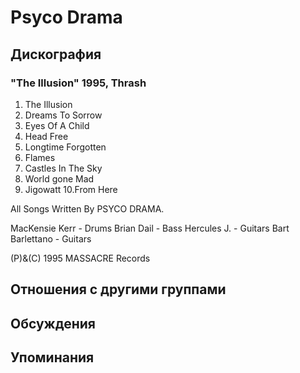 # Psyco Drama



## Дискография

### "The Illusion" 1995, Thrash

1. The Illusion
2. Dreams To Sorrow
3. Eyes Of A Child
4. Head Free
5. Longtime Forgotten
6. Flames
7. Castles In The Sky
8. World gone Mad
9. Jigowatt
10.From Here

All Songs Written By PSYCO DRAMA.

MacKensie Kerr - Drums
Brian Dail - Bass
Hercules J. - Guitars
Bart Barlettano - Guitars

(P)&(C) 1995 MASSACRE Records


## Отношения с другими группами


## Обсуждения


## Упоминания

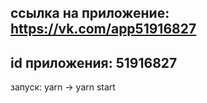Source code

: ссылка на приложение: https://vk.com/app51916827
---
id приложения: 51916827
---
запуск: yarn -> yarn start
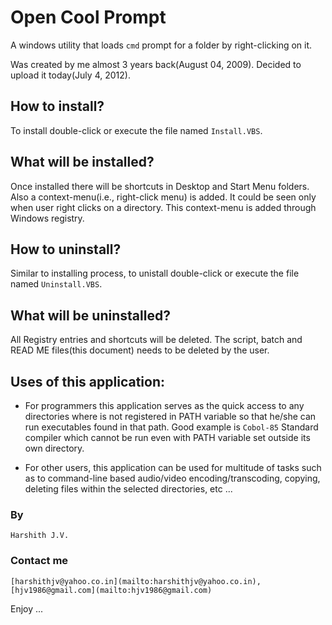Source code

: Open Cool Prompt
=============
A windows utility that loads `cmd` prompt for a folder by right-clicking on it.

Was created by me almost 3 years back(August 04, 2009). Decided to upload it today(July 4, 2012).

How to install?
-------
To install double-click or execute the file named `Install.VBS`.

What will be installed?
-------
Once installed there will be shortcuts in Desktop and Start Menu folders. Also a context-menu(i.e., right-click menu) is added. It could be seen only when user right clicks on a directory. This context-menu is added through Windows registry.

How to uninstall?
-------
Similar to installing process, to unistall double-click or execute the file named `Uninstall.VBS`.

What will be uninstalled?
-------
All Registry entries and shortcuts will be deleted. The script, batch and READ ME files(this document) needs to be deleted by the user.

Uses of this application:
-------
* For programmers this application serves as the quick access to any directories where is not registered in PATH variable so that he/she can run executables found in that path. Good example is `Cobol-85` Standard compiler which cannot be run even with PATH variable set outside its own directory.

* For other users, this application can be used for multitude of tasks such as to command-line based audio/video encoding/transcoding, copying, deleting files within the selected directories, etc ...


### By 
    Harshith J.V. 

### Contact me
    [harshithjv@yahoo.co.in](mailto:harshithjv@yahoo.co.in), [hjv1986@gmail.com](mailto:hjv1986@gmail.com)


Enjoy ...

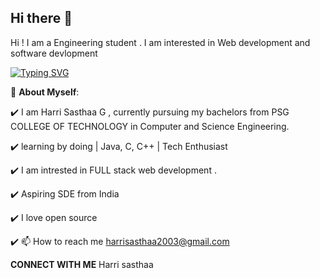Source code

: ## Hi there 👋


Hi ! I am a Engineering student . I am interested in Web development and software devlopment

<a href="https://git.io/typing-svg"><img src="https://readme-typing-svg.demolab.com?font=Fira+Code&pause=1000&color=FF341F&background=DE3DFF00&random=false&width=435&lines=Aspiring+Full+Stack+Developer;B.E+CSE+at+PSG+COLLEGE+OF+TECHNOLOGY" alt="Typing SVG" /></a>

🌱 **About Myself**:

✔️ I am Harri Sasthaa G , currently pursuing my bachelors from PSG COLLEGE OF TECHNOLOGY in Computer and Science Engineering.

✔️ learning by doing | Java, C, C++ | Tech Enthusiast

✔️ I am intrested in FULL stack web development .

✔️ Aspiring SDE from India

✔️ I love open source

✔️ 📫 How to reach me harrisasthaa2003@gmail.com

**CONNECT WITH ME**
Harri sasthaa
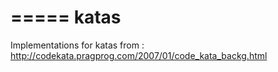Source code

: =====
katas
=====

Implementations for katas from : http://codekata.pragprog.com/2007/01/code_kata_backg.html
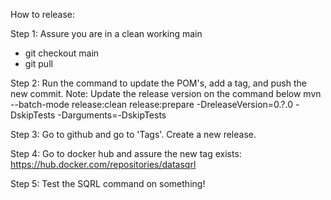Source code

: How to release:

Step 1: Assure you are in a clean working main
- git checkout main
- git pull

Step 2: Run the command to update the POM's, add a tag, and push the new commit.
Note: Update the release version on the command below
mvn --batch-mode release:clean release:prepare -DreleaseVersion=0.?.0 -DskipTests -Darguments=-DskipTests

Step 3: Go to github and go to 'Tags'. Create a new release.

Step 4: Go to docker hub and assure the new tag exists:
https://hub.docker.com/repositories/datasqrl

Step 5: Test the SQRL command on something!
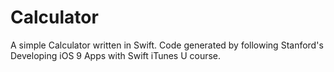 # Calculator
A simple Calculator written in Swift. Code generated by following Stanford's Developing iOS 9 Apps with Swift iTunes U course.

Task instructions: Every line above that holds the word "files" should be copied out.

Output for this exercise:
All Registry entries and shortcuts will be deleted. The script, batch and READ ME files(this document) needs to be deleted by the user.
* For other users, this application can be used for multitude of tasks such as to command-line based audio/video encoding/transcoding, copying, deleting files within the selected directories, etc ...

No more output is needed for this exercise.